[Start of section]

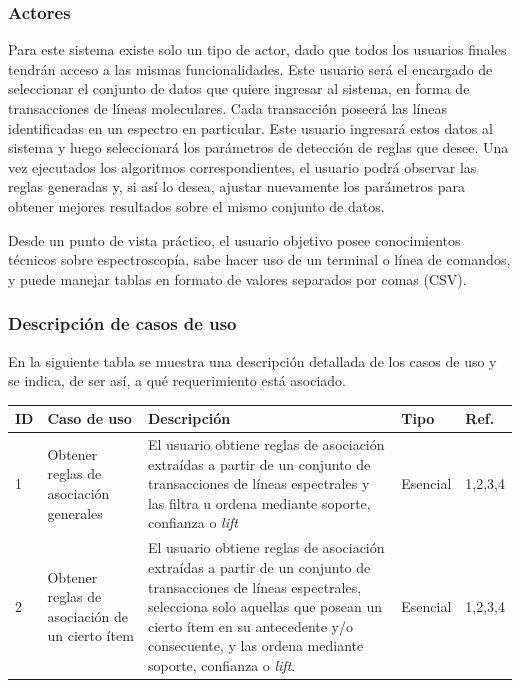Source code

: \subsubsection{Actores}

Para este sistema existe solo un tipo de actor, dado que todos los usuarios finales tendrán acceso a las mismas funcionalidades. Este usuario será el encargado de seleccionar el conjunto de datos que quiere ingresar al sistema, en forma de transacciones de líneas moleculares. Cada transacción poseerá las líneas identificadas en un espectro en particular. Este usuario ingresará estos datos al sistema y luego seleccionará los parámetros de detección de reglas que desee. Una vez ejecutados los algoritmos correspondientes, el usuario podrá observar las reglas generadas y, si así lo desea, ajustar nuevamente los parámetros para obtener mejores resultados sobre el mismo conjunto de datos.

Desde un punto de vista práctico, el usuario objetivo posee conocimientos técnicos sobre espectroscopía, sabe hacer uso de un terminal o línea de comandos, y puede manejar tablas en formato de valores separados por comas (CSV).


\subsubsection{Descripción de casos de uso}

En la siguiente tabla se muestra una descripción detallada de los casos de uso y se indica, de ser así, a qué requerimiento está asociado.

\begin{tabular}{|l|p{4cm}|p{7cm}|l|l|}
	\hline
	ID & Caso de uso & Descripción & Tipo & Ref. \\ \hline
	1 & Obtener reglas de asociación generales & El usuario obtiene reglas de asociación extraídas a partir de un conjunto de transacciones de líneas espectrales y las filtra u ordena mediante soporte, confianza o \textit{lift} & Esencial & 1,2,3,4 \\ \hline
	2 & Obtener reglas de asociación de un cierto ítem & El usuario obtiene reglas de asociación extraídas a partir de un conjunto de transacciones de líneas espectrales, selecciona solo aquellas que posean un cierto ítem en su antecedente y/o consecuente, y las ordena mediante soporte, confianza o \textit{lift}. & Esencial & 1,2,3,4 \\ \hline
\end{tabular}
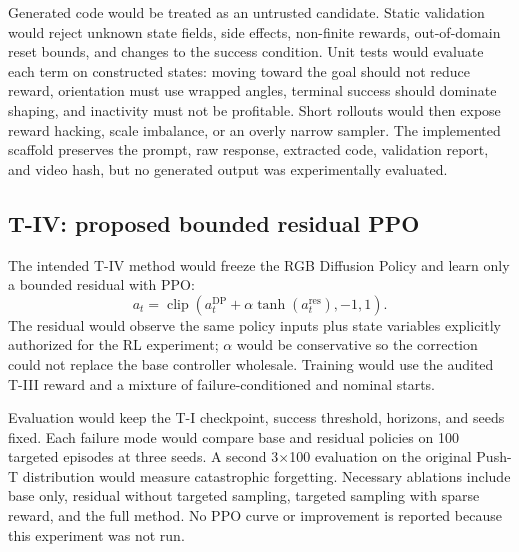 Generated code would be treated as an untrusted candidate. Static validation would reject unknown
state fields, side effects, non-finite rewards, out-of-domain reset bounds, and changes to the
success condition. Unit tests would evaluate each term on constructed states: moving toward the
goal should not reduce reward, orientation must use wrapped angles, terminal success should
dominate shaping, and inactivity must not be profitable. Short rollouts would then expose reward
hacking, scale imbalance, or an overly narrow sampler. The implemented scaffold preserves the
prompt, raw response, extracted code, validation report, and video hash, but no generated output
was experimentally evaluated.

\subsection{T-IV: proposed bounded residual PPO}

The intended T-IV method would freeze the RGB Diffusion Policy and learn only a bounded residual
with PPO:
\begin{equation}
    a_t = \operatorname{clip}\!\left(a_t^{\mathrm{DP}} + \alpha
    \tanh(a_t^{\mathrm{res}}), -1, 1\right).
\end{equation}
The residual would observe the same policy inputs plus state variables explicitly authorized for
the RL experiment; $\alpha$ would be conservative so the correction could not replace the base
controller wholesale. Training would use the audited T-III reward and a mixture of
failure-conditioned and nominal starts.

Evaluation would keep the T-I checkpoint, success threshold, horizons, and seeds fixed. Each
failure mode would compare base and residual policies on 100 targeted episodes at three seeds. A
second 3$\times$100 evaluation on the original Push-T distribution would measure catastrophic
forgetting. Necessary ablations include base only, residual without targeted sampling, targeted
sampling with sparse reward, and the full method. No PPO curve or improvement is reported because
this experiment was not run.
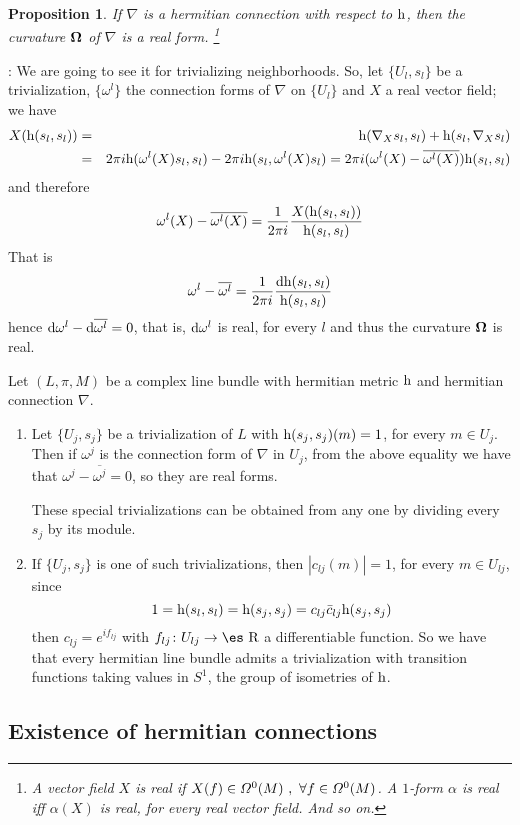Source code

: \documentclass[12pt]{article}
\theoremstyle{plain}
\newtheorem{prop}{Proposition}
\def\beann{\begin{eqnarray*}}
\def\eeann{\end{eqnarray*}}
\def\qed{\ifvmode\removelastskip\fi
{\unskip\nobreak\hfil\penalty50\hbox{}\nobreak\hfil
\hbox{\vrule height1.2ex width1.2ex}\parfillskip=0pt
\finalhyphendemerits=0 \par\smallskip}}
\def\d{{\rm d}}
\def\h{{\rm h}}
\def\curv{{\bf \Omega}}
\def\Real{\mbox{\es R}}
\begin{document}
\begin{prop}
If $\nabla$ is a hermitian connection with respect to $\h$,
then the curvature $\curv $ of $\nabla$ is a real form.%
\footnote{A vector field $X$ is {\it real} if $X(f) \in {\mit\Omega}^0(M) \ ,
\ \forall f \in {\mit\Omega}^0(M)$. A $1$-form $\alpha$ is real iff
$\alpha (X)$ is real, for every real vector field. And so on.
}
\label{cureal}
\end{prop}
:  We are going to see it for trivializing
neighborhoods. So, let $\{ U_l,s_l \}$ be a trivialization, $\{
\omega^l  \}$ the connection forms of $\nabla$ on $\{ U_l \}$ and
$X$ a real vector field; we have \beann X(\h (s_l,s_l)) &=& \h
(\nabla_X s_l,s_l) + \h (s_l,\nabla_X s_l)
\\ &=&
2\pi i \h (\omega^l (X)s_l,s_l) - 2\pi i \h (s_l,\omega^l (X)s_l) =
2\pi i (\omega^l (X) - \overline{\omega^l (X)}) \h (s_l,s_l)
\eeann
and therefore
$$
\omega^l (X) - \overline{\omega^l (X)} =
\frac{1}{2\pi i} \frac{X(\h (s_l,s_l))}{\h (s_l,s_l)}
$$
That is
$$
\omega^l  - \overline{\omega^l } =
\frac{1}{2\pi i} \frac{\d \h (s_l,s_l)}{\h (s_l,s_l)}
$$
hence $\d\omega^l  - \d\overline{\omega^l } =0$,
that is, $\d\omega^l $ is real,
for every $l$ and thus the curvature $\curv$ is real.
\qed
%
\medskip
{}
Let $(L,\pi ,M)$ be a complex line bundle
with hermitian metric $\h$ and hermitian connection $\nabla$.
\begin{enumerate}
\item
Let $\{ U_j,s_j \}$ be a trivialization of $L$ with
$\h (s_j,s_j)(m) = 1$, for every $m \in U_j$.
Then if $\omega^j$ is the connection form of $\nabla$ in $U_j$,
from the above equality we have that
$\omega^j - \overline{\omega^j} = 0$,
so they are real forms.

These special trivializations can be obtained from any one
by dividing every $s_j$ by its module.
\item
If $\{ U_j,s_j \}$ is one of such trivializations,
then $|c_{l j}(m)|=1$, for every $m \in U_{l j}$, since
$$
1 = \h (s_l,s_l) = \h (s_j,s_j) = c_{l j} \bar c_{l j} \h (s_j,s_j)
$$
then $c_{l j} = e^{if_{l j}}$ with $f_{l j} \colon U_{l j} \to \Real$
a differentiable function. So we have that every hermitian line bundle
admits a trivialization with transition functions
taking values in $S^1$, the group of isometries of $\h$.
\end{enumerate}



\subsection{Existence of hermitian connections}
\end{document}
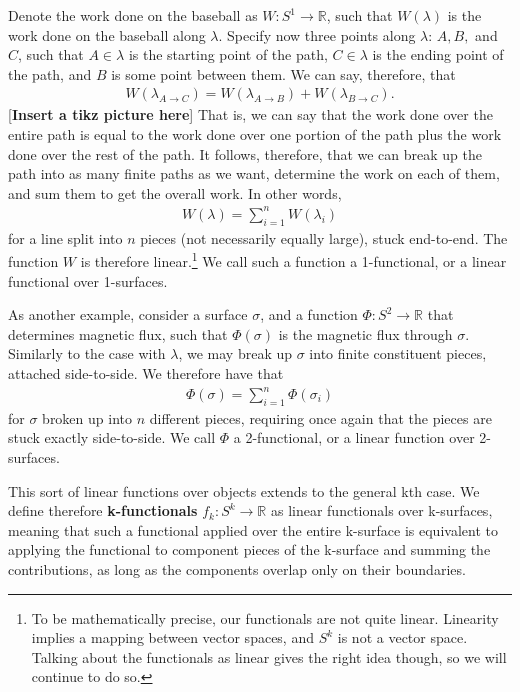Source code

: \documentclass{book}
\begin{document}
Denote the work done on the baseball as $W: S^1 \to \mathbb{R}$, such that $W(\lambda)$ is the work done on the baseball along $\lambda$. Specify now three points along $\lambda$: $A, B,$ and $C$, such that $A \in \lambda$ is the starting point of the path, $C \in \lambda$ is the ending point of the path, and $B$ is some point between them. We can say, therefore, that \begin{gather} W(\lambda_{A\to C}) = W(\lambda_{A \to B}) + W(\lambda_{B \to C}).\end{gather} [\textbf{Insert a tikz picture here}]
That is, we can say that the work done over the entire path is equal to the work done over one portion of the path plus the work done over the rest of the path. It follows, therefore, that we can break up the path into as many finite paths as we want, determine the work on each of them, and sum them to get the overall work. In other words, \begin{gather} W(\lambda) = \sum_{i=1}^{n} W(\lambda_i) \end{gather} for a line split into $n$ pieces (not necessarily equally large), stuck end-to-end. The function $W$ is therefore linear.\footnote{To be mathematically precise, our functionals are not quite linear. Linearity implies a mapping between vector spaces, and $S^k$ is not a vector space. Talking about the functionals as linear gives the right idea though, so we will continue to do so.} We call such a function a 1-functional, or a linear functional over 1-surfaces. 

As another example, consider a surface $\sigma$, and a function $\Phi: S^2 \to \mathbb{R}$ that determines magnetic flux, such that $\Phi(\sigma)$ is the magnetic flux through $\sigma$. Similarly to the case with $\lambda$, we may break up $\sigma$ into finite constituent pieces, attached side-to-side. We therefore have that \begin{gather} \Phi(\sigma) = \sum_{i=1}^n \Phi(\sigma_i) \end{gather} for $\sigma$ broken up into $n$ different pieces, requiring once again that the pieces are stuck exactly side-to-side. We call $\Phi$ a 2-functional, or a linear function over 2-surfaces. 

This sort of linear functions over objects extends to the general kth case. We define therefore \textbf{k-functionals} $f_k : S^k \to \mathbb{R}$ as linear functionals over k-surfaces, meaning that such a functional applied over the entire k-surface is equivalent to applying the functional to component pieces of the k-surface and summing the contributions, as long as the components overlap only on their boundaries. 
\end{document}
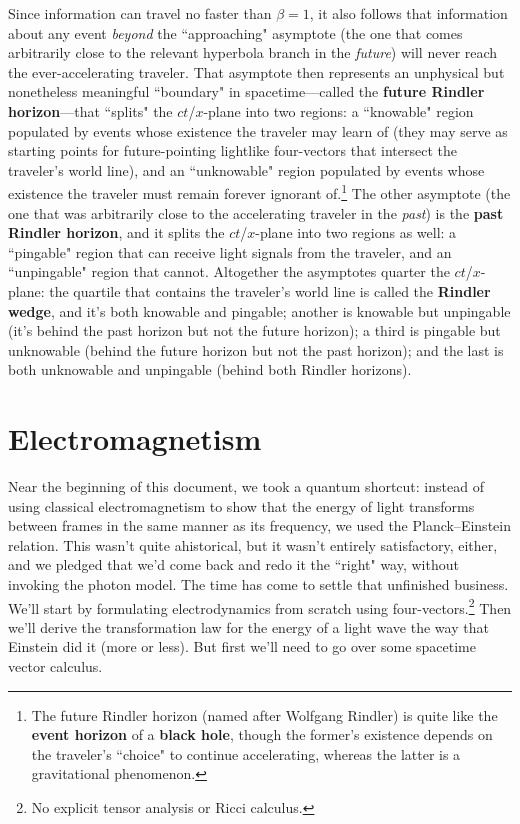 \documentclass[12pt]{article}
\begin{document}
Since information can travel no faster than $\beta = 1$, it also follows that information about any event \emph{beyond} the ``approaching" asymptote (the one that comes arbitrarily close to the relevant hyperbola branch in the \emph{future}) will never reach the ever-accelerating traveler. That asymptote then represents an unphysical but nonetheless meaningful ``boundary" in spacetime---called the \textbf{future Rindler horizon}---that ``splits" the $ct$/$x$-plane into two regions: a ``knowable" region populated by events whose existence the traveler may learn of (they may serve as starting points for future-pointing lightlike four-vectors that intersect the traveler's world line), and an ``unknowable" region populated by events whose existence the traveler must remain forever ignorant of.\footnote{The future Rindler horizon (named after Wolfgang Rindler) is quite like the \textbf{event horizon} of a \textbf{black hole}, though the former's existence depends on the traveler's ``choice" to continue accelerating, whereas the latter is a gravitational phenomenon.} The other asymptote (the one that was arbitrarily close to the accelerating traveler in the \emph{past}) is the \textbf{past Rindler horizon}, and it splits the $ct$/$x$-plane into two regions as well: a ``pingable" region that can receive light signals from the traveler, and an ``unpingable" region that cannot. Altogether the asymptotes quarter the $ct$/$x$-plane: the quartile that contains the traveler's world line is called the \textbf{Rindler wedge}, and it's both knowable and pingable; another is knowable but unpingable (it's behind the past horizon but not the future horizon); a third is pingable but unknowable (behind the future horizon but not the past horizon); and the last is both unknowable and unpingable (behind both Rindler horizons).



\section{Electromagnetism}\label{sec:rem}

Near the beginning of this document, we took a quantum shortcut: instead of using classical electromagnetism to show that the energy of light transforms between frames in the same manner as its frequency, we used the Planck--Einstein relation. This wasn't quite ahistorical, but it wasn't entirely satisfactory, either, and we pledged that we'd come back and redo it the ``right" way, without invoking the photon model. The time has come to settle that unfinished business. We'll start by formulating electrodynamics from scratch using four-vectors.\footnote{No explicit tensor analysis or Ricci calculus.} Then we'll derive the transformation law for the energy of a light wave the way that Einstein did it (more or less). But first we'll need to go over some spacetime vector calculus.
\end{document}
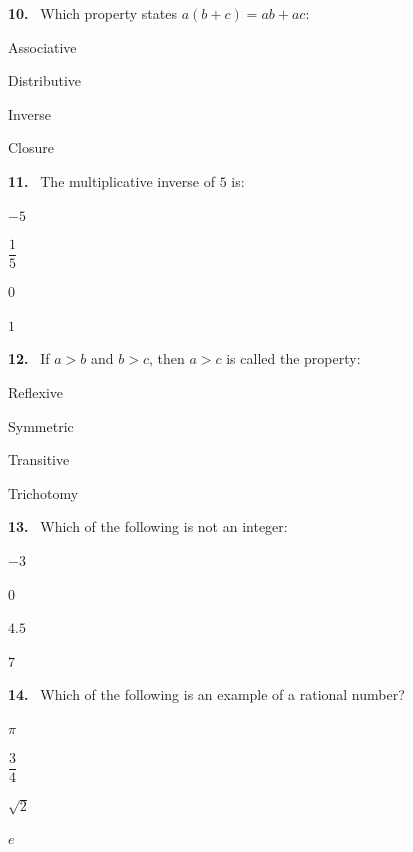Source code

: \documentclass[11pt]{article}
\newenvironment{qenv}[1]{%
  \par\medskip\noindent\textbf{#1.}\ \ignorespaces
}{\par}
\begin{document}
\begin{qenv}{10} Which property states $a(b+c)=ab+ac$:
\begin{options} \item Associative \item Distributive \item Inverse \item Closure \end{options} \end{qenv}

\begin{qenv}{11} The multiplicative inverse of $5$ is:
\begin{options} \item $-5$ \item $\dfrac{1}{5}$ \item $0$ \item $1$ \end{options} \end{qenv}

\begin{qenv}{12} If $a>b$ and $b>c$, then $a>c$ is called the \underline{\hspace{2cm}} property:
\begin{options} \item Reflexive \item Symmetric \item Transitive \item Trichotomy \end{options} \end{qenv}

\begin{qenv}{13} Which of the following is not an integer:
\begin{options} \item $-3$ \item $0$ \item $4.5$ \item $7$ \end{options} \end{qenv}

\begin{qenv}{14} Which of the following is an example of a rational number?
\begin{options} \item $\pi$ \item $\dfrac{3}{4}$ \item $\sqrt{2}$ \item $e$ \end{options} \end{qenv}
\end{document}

[End of section]

• [Exercise objective]: Exactly as written, repeat the lines from the beginning of the entries up to and including the line with "state fields, side", but not the pictures.

• [Answer for the task]:
Source code

: \subsubsection{Actores}

Para este sistema existe solo un tipo de actor, dado que todos los usuarios finales tendrán acceso a las mismas funcionalidades. Este usuario será el encargado de seleccionar el conjunto de datos que quiere ingresar al sistema, en forma de transacciones de líneas moleculares. Cada transacción poseerá las líneas identificadas en un espectro en particular. Este usuario ingresará estos datos al sistema y luego seleccionará los parámetros de detección de reglas que desee. Una vez ejecutados los algoritmos correspondientes, el usuario podrá observar las reglas generadas y, si así lo desea, ajustar nuevamente los parámetros para obtener mejores resultados sobre el mismo conjunto de datos.

Desde un punto de vista práctico, el usuario objetivo posee conocimientos técnicos sobre espectroscopía, sabe hacer uso de un terminal o línea de comandos, y puede manejar tablas en formato de valores separados por comas (CSV).


\subsubsection{Descripción de casos de uso}

En la siguiente tabla se muestra una descripción detallada de los casos de uso y se indica, de ser así, a qué requerimiento está asociado.

\begin{tabular}{|l|p{4cm}|p{7cm}|l|l|}
	\hline
	ID & Caso de uso & Descripción & Tipo & Ref. \\ \hline
	1 & Obtener reglas de asociación generales & El usuario obtiene reglas de asociación extraídas a partir de un conjunto de transacciones de líneas espectrales y las filtra u ordena mediante soporte, confianza o \textit{lift} & Esencial & 1,2,3,4 \\ \hline
	2 & Obtener reglas de asociación de un cierto ítem & El usuario obtiene reglas de asociación extraídas a partir de un conjunto de transacciones de líneas espectrales, selecciona solo aquellas que posean un cierto ítem en su antecedente y/o consecuente, y las ordena mediante soporte, confianza o \textit{lift}. & Esencial & 1,2,3,4 \\ \hline
\end{tabular}
 Generated code would be treated as an untrusted candidate. Static validation would reject unknown
state fields, side effects, non-finite rewards, out-of-domain reset bounds, and changes to the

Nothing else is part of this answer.